Krótko mówiąc, Frankowski ląduje w kopciuszku MLS, ale mimo wszystko zalicza awans sportowy, finansowy zdecydowany, a do tego trafia do miejsca, w którym po prostu dobrze się żyje. Po chwili analizy trzeba ten wybór uznać za rozsądny. Z reprezentacją faktycznie może być różnie, ale jeśli w nowym klubie będzie regularnie grał, przy obecnej posusze na skrzydłach trudno zakładać, żeby Jerzy Brzęczek o nim zapomniał, zwłaszcza że “Franek” był jednym z większych wygranych listopadowego zgrupowania.
Oczywiście piłkarz mógłby założyć, że interesuje go tylko czołowa liga europejska, ale nie czarujmy się: to prawdopodobnie nie ten poziom. Z Anglii, Hiszpanii, Niemiec czy Włoch nigdy nie było konkretnego zainteresowania, z Francji wymieniano jedynie słabe SM Caen. Każdy, kto regularnie śledził Ekstraklasę jesienią, wie, że Frankowski częściej w tym okresie zawodził niż zachwycał. Ma dobrą wydolność, jest szybki, od czasu do czasu potrafi fajnie strzelić z trudniejszej pozycji, lecz czysto piłkarskich ograniczeń znajdziemy u niego zbyt wiele, by zakładać, że to kandydat na wielką karierę. Najwyraźniej on sam zdał sobie z tego sprawę i uznał, że trzeba kuć żelazo póki gorące i w ogóle ktoś bogatszy chce go zatrudnić. Jeszcze chwila i również wiek przestałby być jego atutem.

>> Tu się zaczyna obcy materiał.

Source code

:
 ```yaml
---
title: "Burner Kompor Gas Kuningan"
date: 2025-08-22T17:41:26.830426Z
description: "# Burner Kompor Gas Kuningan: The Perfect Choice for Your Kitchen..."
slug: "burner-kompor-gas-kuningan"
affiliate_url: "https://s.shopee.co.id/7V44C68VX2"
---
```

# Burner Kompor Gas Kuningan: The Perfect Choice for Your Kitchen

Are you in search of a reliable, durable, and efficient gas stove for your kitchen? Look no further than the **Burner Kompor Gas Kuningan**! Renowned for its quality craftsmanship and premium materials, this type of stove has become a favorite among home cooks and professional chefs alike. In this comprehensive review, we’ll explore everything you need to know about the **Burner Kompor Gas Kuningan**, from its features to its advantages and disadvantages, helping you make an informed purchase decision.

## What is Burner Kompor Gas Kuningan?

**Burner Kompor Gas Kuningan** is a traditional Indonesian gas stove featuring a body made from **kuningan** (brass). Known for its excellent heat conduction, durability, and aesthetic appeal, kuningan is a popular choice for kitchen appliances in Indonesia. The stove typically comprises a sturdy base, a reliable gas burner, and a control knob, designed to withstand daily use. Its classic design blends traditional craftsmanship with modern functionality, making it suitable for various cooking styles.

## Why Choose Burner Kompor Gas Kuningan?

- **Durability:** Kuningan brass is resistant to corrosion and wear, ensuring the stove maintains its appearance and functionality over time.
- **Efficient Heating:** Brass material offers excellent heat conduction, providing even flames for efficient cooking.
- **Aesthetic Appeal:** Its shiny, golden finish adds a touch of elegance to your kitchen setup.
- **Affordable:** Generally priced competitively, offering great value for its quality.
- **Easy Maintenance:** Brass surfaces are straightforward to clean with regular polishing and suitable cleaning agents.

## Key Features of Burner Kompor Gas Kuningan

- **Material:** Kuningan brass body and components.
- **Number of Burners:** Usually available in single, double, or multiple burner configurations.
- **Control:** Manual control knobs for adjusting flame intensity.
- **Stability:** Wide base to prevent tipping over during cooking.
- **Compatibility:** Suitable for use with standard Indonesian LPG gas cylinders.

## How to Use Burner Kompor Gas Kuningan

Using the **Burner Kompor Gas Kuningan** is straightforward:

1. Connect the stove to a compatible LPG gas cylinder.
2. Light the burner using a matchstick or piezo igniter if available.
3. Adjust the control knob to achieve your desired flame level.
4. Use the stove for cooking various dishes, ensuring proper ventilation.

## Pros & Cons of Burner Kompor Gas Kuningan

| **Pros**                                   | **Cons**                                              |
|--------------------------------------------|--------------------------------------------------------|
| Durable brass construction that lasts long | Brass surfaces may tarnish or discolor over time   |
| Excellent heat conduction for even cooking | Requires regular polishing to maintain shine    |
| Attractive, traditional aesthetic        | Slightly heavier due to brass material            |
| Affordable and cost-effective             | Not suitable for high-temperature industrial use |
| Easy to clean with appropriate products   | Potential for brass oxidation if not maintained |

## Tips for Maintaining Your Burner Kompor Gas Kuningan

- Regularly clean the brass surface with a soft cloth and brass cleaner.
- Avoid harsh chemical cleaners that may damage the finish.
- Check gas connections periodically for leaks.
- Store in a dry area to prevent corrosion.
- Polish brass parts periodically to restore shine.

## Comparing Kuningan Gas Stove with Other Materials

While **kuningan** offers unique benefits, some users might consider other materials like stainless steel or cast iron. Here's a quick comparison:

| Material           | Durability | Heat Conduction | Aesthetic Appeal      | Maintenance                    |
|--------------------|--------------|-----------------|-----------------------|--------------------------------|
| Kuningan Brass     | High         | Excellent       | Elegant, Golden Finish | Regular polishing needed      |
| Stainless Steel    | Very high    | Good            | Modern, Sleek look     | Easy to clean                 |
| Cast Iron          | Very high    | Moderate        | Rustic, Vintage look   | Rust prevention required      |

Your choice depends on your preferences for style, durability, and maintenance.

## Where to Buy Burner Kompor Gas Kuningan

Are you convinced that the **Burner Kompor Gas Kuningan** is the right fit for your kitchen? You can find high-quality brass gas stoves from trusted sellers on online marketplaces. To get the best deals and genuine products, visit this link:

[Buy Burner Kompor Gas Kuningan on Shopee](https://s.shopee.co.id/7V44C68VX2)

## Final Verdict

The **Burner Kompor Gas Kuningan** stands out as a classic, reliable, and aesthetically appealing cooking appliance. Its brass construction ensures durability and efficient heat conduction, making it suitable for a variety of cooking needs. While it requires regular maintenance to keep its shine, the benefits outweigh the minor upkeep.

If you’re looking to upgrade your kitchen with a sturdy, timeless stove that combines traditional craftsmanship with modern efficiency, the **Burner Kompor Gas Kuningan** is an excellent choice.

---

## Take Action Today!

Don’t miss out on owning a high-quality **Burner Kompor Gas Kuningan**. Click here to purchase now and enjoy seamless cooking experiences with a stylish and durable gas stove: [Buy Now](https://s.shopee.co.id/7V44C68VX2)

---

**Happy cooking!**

Zawsze istnieje jakaś szansa, że w Chicago się wypromuje i pójdzie gdzieś wyżej. A jeśli nie, swoje i tak zarobi, i swoje przeżyje, a nabyte kontakty i doświadczenie mogą okazać się bezcenne za ileś lat, gdy trzeba będzie zawiesić buty na kołku. Kto wie, może szykuje nam się kolejna kariera w stylu Adriana Mierzejewskiego, Krzysztofa Kamińskiego czy Łukasza Gikiewicza?